== Segment start ==

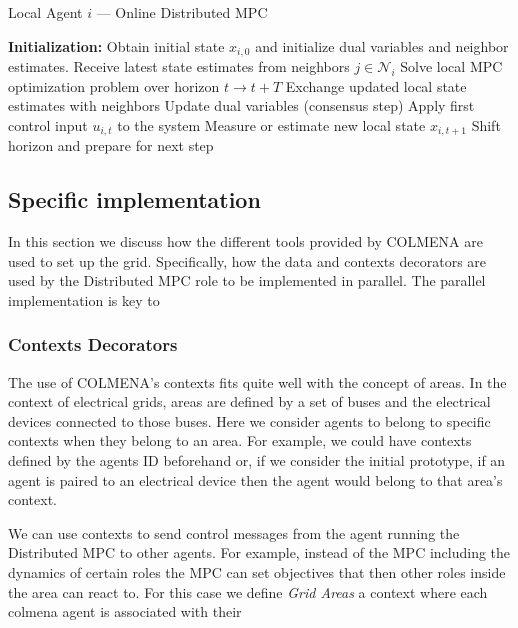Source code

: \documentclass{article}
\begin{document}
\begin{algorithm}[H]
\caption{Local Agent $i$ — Online Distributed MPC}
\begin{algorithmic}[1]
\State \textbf{Initialization:} Obtain initial state $x_{i,0}$ and initialize dual variables and neighbor estimates.
        \State Receive latest state estimates from neighbors $j \in \mathcal{N}_i$
        \State Solve local MPC optimization problem over horizon $t \rightarrow t+T$
        \State Exchange updated local state estimates with neighbors
        \State Update dual variables (consensus step)
    \EndWhile
    \State Apply first control input $u_{i,t}$ to the system
    \State Measure or estimate new local state $x_{i,t+1}$
    \State Shift horizon and prepare for next step
\EndWhile
\end{algorithmic}
\end{algorithm}

\subsection{Specific implementation}

In this section we discuss how the different tools provided by COLMENA are used to set up the grid. Specifically, how the data and contexts decorators are used by the Distributed MPC role to be implemented in parallel. The parallel implementation is key to 

\subsubsection*{Contexts Decorators}

The use of COLMENA's contexts fits quite well with the concept of areas. In the context of electrical grids, areas are defined  by a set of buses and the electrical devices connected to those buses. Here we consider agents to belong to specific contexts when they belong to an area. For example, we could have contexts defined by the agents ID beforehand or, if we consider the initial prototype, if an agent is paired to an electrical device then the agent would belong to that area's context.

We can use contexts to send control messages from the agent running the Distributed MPC to other agents. For example, instead of the MPC including the dynamics of certain roles the MPC can set objectives that then other roles inside the area can react to. For this case we define \textit{Grid Areas} a context where each colmena agent is associated with their 
\end{document}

== Segment end ==

▸ **WHAT THE TASK ASKS**
Output the data above exactly, beginning at its first line and ending with the line that holds "The use of COLMENA's". Leave out the pictures and add nothing.

▸ **FINISHED EXERCISE**
Source code

: \documentclass{article}
\begin{document}
\begin{algorithm}[H]
\caption{Local Agent $i$ — Online Distributed MPC}
\begin{algorithmic}[1]
\State \textbf{Initialization:} Obtain initial state $x_{i,0}$ and initialize dual variables and neighbor estimates.
        \State Receive latest state estimates from neighbors $j \in \mathcal{N}_i$
        \State Solve local MPC optimization problem over horizon $t \rightarrow t+T$
        \State Exchange updated local state estimates with neighbors
        \State Update dual variables (consensus step)
    \EndWhile
    \State Apply first control input $u_{i,t}$ to the system
    \State Measure or estimate new local state $x_{i,t+1}$
    \State Shift horizon and prepare for next step
\EndWhile
\end{algorithmic}
\end{algorithm}

\subsection{Specific implementation}

In this section we discuss how the different tools provided by COLMENA are used to set up the grid. Specifically, how the data and contexts decorators are used by the Distributed MPC role to be implemented in parallel. The parallel implementation is key to 

\subsubsection*{Contexts Decorators}

The use of COLMENA's contexts fits quite well with the concept of areas. In the context of electrical grids, areas are defined  by a set of buses and the electrical devices connected to those buses. Here we consider agents to belong to specific contexts when they belong to an area. For example, we could have contexts defined by the agents ID beforehand or, if we consider the initial prototype, if an agent is paired to an electrical device then the agent would belong to that area's context.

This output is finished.